Erbschaftsteuerkompromiss vergisst die gesellschaftliche Entwicklung und verstößt gegen soziales Gerechtigkeitsempfinden

Zum Erbschaftsteuerkompromiss der großen Koalition erklärt Christine Scheel, stellvertretende Fraktionsvorsitzende:

Der Erbschaftsteuerkompromiss der großen Koalition schützt Millionen schweres Vermögen vor einer angemessen Besteuerung. Der Grundsatz, dass stärkere Schultern einen größeren Beitrag zum Gemeinwesen tragen sollen, gilt nicht mehr. Die zunehmende soziale Spaltung der Gesellschaft kann nur mit mehr Bildungsinvestitionen überwunden werden, dazu sollte die Erbschaftsteuer einen größeren Beitrag leisten als jetzt von CDU/CSU und SPD vereinbart wurde.

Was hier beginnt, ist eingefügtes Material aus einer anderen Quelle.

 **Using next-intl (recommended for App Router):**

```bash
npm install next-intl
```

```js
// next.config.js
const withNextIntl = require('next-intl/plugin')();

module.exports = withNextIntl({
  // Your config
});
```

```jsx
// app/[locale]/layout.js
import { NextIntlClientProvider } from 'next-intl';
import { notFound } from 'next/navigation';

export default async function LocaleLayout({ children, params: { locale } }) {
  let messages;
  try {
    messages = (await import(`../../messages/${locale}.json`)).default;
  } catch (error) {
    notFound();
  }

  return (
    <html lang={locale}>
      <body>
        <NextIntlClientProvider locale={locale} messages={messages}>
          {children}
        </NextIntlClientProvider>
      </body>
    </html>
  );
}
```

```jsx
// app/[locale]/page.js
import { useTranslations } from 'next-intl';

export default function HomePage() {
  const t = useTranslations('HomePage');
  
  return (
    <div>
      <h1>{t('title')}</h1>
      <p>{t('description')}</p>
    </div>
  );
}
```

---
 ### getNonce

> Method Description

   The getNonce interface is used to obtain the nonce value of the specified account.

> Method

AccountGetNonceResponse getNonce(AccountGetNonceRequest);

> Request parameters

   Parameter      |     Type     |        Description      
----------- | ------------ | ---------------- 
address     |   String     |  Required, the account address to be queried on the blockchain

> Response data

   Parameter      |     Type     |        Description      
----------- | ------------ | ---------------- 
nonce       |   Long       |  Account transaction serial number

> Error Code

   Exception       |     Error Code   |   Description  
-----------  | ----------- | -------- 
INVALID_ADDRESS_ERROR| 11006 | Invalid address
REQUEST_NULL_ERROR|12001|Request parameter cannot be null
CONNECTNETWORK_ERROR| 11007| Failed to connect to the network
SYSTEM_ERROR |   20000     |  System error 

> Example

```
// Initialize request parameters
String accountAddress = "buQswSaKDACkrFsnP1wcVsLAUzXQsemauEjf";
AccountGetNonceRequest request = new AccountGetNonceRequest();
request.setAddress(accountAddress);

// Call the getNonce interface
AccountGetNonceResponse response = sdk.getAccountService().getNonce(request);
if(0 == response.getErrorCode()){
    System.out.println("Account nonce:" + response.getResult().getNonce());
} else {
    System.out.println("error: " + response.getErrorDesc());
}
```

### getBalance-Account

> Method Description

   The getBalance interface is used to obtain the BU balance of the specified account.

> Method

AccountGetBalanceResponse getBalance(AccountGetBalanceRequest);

Das erwartete Einnahmevolumen von 4 Milliarden Euro wird nach den jetzt vereinbarten Steuerprivilegien nicht mehr erreicht, allenfalls durch das sowieso weiter ansteigende Vermögensvolumen was in den nächsten Jahren vererbt wird.

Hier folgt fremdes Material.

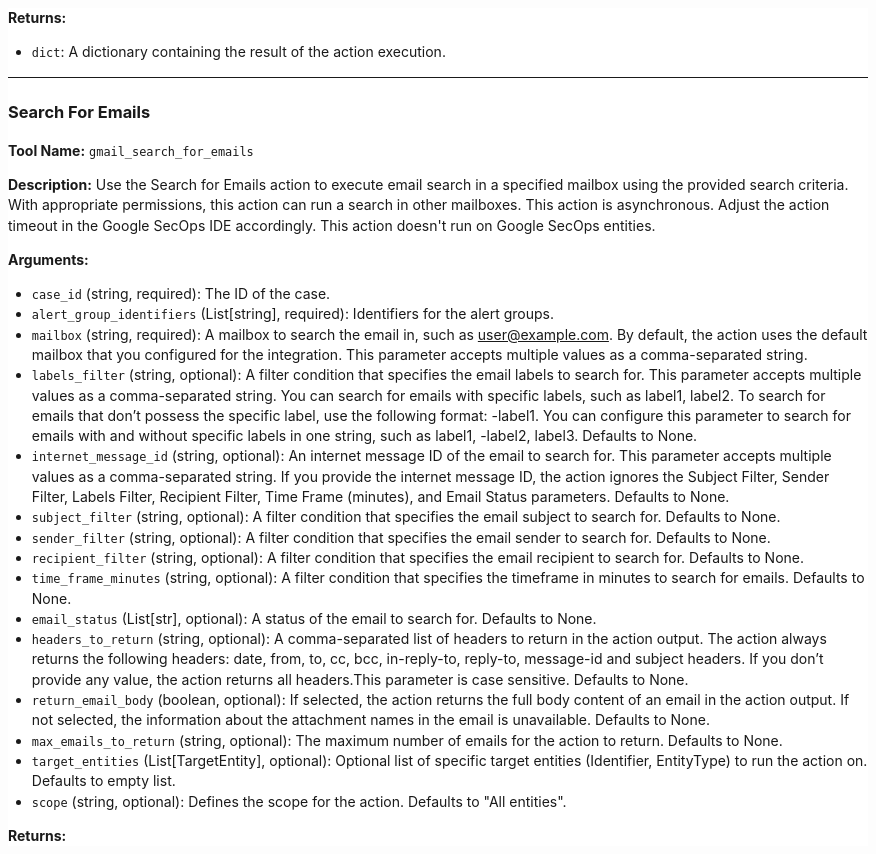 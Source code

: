 **Returns:**

*   `dict`: A dictionary containing the result of the action execution.

---

### Search For Emails

**Tool Name:** `gmail_search_for_emails`

**Description:** Use the Search for Emails action to execute email search in a specified mailbox using the provided search criteria. With appropriate permissions, this action can run a search in other mailboxes. This action is asynchronous. Adjust the action timeout in the Google SecOps IDE accordingly. This action doesn't run on Google SecOps entities.

**Arguments:**

*   `case_id` (string, required): The ID of the case.
*   `alert_group_identifiers` (List[string], required): Identifiers for the alert groups.
*   `mailbox` (string, required): A mailbox to search the email in, such as user@example.com. By default, the action uses the default mailbox that you configured for the integration. This parameter accepts multiple values as a comma-separated string.
*   `labels_filter` (string, optional): A filter condition that specifies the email labels to search for. This parameter accepts multiple values as a comma-separated string. You can search for emails with specific labels, such as label1, label2. To search for emails that don’t possess the specific label, use the following format: -label1. You can configure this parameter to search for emails with and without specific labels in one string, such as label1, -label2, label3. Defaults to None.
*   `internet_message_id` (string, optional): An internet message ID of the email to search for. This parameter accepts multiple values as a comma-separated string. If you provide the internet message ID, the action ignores the Subject Filter, Sender Filter, Labels Filter, Recipient Filter, Time Frame (minutes), and Email Status parameters. Defaults to None.
*   `subject_filter` (string, optional): A filter condition that specifies the email subject to search for. Defaults to None.
*   `sender_filter` (string, optional): A filter condition that specifies the email sender to search for. Defaults to None.
*   `recipient_filter` (string, optional): A filter condition that specifies the email recipient to search for. Defaults to None.
*   `time_frame_minutes` (string, optional): A filter condition that specifies the timeframe in minutes to search for emails. Defaults to None.
*   `email_status` (List[str], optional): A status of the email to search for. Defaults to None.
*   `headers_to_return` (string, optional): A comma-separated list of headers to return in the action output. The action always returns the following headers: date, from, to, cc, bcc, in-reply-to, reply-to, message-id and subject headers. If you don’t provide any value, the action returns all headers.This parameter is case sensitive. Defaults to None.
*   `return_email_body` (boolean, optional): If selected, the action returns the full body content of an email in the action output. If not selected, the information about the attachment names in the email is unavailable. Defaults to None.
*   `max_emails_to_return` (string, optional): The maximum number of emails for the action to return. Defaults to None.
*   `target_entities` (List[TargetEntity], optional): Optional list of specific target entities (Identifier, EntityType) to run the action on. Defaults to empty list.
*   `scope` (string, optional): Defines the scope for the action. Defaults to "All entities".

**Returns:**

Der Erbschaftsteuerkompromiss ist vom Schutz der Ehe als Institution geprägt. Er lässt völlig außer Acht, dass die Gesellschaft sich stark verändert hat, und dass im Alter immer häufiger Menschen zusammenleben, die nicht verheiratet sind oder zum Beispiel als Geschwister zusammenleben.

In einer Gesellschaft, in der im höheren Alter zu pflegende Menschen immer häufiger eine Wohn- beziehungsweise Lebensgemeinschaft bilden, geht die Regelung die Steuerfreiheit für das selbstgenutzte Eigentum ausschließlich an den Ehepartner zu binden an der veränderten Lebensrealität vorbei.

Die hochkomplizierten Regelungen zur Unternehmensnachfolge werden sicherlich Klagen wegen Verfassungswidrigkeit auslösen.